(Beginning of Dataset records)
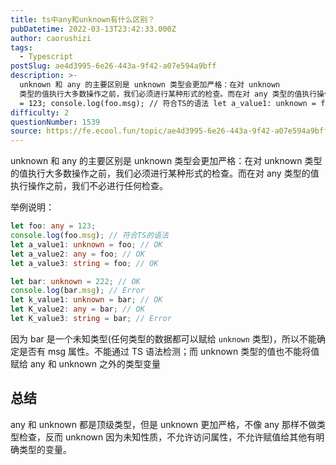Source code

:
 ```yaml
---
title: ts中any和unknown有什么区别？
pubDatetime: 2022-03-13T23:42:33.000Z
author: caorushizi
tags:
  - Typescript
postSlug: ae4d3995-6e26-443a-9f42-a07e594a9bff
description: >-
  unknown 和 any 的主要区别是 unknown 类型会更加严格：在对 unknown
  类型的值执行大多数操作之前，我们必须进行某种形式的检查。而在对 any 类型的值执行操作之前，我们不必进行任何检查。 举例说明： let foo: any
  = 123; console.log(foo.msg); // 符合TS的语法 let a_value1: unknown = foo; // OK
difficulty: 2
questionNumber: 1539
source: https://fe.ecool.fun/topic/ae4d3995-6e26-443a-9f42-a07e594a9bff
---
```


unknown 和 any 的主要区别是 unknown 类型会更加严格：在对 unknown 类型的值执行大多数操作之前，我们必须进行某种形式的检查。而在对 any 类型的值执行操作之前，我们不必进行任何检查。

举例说明：

```ts
let foo: any = 123;
console.log(foo.msg); // 符合TS的语法
let a_value1: unknown = foo; // OK
let a_value2: any = foo; // OK
let a_value3: string = foo; // OK

let bar: unknown = 222; // OK
console.log(bar.msg); // Error
let k_value1: unknown = bar; // OK
let K_value2: any = bar; // OK
let K_value3: string = bar; // Error
```

因为 bar 是一个未知类型(任何类型的数据都可以赋给 `unknown` 类型)，所以不能确定是否有 msg 属性。不能通过 TS 语法检测；而 unknown 类型的值也不能将值赋给 any 和 unknown 之外的类型变量

## 总结

any 和 unknown 都是顶级类型，但是 unknown 更加严格，不像 any 那样不做类型检查，反而 unknown 因为未知性质，不允许访问属性，不允许赋值给其他有明确类型的变量。
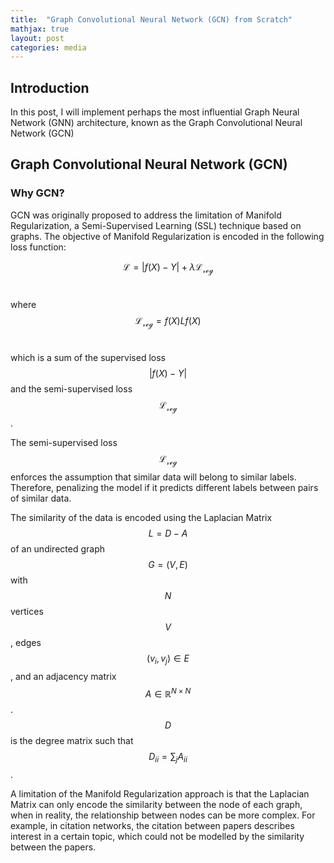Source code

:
 ```yaml
---
title:  "Graph Convolutional Neural Network (GCN) from Scratch"
mathjax: true
layout: post
categories: media
---
```


## Introduction
In this post, I will implement perhaps the most influential Graph Neural Network (GNN) architecture, known as the Graph Convolutional Neural Network (GCN)

## Graph Convolutional Neural Network (GCN)

### Why GCN?
GCN was originally proposed to address the limitation of Manifold Regularization, a Semi-Supervised Learning (SSL) technique based on graphs. The objective of Manifold Regularization is encoded in the following loss function:

$$
\mathcal{L} = |f(X)-Y| + λ\mathcal{L_{reg}}
$$
<br>

where
$$
\mathcal{L_{reg}}=f(X)Lf(X) 
$$
<br>

which is a sum of the supervised loss $$\lvert f(X)-Y \rvert$$ and the semi-supervised loss $$\mathcal{L_{reg}}$$.

The semi-supervised loss $$\mathcal{L_{reg}}$$ enforces the assumption that similar data will belong to similar labels. Therefore, penalizing the model if it predicts different labels between pairs of similar data. 

The similarity of the data is encoded using the Laplacian Matrix $$L=D-A$$ of an undirected graph $$G=(V,E)$$ with $$N$$ vertices $$V$$, edges $$(v_i, v_j) \in E$$, and an adjacency matrix $$A\in \mathbb{R}^{N \times N}$$. $$D$$ is the degree matrix such that $$D_{ii}=∑_{j}A_{ii}$$.

A limitation of the Manifold Regularization approach is that the Laplacian Matrix can only encode the similarity between the node of each graph, when in reality, the relationship between nodes can be more complex. For example, in citation networks, the citation between papers describes interest in a certain topic, which could not be modelled by the similarity between the papers.

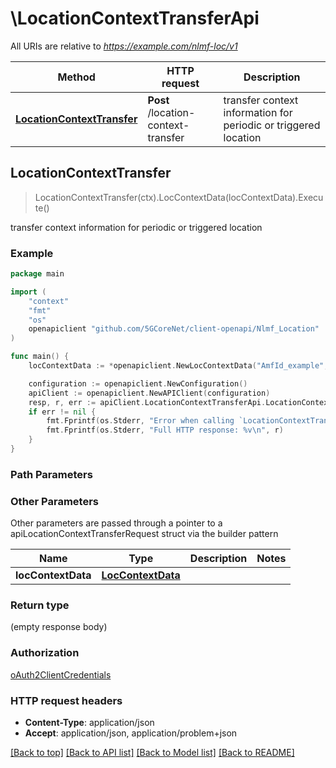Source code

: # \LocationContextTransferApi

All URIs are relative to *https://example.com/nlmf-loc/v1*

Method | HTTP request | Description
------------- | ------------- | -------------
[**LocationContextTransfer**](LocationContextTransferApi.md#LocationContextTransfer) | **Post** /location-context-transfer | transfer context information for periodic or triggered location



## LocationContextTransfer

> LocationContextTransfer(ctx).LocContextData(locContextData).Execute()

transfer context information for periodic or triggered location

### Example

```go
package main

import (
    "context"
    "fmt"
    "os"
    openapiclient "github.com/5GCoreNet/client-openapi/Nlmf_Location"
)

func main() {
    locContextData := *openapiclient.NewLocContextData("AmfId_example", *openapiclient.NewLdrType(), "HgmlcCallBackURI_example", "LdrReference_example", *openapiclient.NewEventReportMessage(*openapiclient.NewEventClass(), *openapiclient.NewRefToBinaryData("ContentId_example"))) // LocContextData | 

    configuration := openapiclient.NewConfiguration()
    apiClient := openapiclient.NewAPIClient(configuration)
    resp, r, err := apiClient.LocationContextTransferApi.LocationContextTransfer(context.Background()).LocContextData(locContextData).Execute()
    if err != nil {
        fmt.Fprintf(os.Stderr, "Error when calling `LocationContextTransferApi.LocationContextTransfer``: %v\n", err)
        fmt.Fprintf(os.Stderr, "Full HTTP response: %v\n", r)
    }
}
```

### Path Parameters



### Other Parameters

Other parameters are passed through a pointer to a apiLocationContextTransferRequest struct via the builder pattern


Name | Type | Description  | Notes
------------- | ------------- | ------------- | -------------
 **locContextData** | [**LocContextData**](LocContextData.md) |  | 

### Return type

 (empty response body)

### Authorization

[oAuth2ClientCredentials](../README.md#oAuth2ClientCredentials)

### HTTP request headers

- **Content-Type**: application/json
- **Accept**: application/json, application/problem+json

[[Back to top]](#) [[Back to API list]](../README.md#documentation-for-api-endpoints)
[[Back to Model list]](../README.md#documentation-for-models)
[[Back to README]](../README.md)


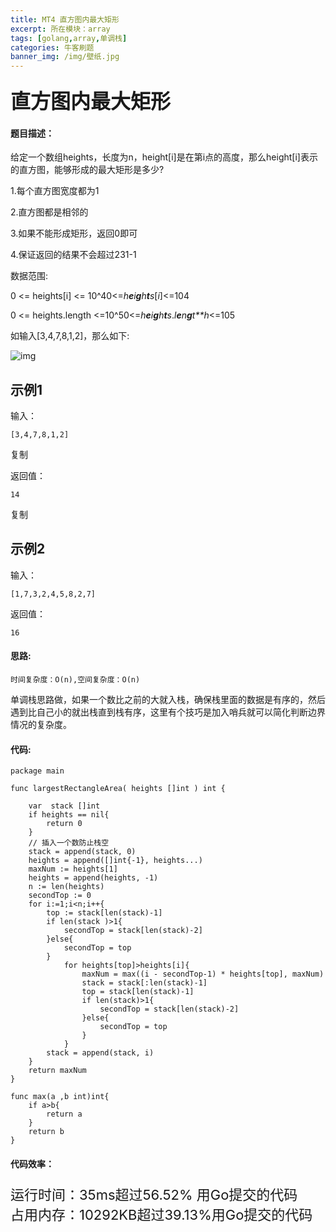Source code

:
 ```yaml
---
title: MT4 直方图内最大矩形
excerpt: 所在模块：array
tags: [golang,array,单调栈]
categories: 牛客刷题
banner_img: /img/壁纸.jpg
---
```


### <font size=6px>直方图内最大矩形</font>

#### 题目描述：

给定一个数组heights，长度为n，height[i]是在第i点的高度，那么height[i]表示的直方图，能够形成的最大矩形是多少?

1.每个直方图宽度都为1

2.直方图都是相邻的

3.如果不能形成矩形，返回0即可

4.保证返回的结果不会超过231-1

数据范围:

0 <= heights[i] <= 10^40<=*h**e**i**g**h**t**s*[*i*]<=104

0 <= heights.length <=10^50<=*h**e**i**g**h**t**s*.*l**e**n**g**t**h*<=105

如输入[3,4,7,8,1,2]，那么如下:

![img](https://uploadfiles.nowcoder.com/images/20211106/301499_1636186669482/D4212B8149018E3A3A42996A461EA3FC)

## 示例1

输入：

```
[3,4,7,8,1,2]
```

复制

返回值：

```
14
```

复制

## 示例2

输入：

```
[1,7,3,2,4,5,8,2,7]
```

返回值：

```
16
```

#### 思路:

```
时间复杂度：O(n),空间复杂度：O(n)
```

单调栈思路做，如果一个数比之前的大就入栈，确保栈里面的数据是有序的，然后遇到比自己小的就出栈直到栈有序，这里有个技巧是加入哨兵就可以简化判断边界情况的复杂度。

#### 代码:

```golang
package main

func largestRectangleArea( heights []int ) int {
    
    var  stack []int
    if heights == nil{
        return 0
    }
    // 插入一个数防止栈空
    stack = append(stack, 0)
    heights = append([]int{-1}, heights...)
    maxNum := heights[1]
    heights = append(heights, -1)
    n := len(heights)
    secondTop := 0
    for i:=1;i<n;i++{
        top := stack[len(stack)-1]
        if len(stack )>1{
            secondTop = stack[len(stack)-2]
        }else{
            secondTop = top
        }
            for heights[top]>heights[i]{
                maxNum = max((i - secondTop-1) * heights[top], maxNum)
                stack = stack[:len(stack)-1]
                top = stack[len(stack)-1]
                if len(stack)>1{
                    secondTop = stack[len(stack)-2]
                }else{
                    secondTop = top
                }
            }
        stack = append(stack, i)
    }
    return maxNum
}

func max(a ,b int)int{
    if a>b{
        return a
    }
    return b
}
```

#### 代码效率：

<p class="note note-primary"; style="font-size:22px">
   运行时间：35ms超过56.52% 用Go提交的代码<br>
   占用内存：10292KB超过39.13%用Go提交的代码
</p>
(End of Dataset records)
• **Problem statement**:
Look over the data above and show each line that contains "Fprintf".

• **Your solution**:
        fmt.Fprintf(os.Stderr, "Error when calling `LocationContextTransferApi.LocationContextTransfer``: %v\n", err)
        fmt.Fprintf(os.Stderr, "Full HTTP response: %v\n", r)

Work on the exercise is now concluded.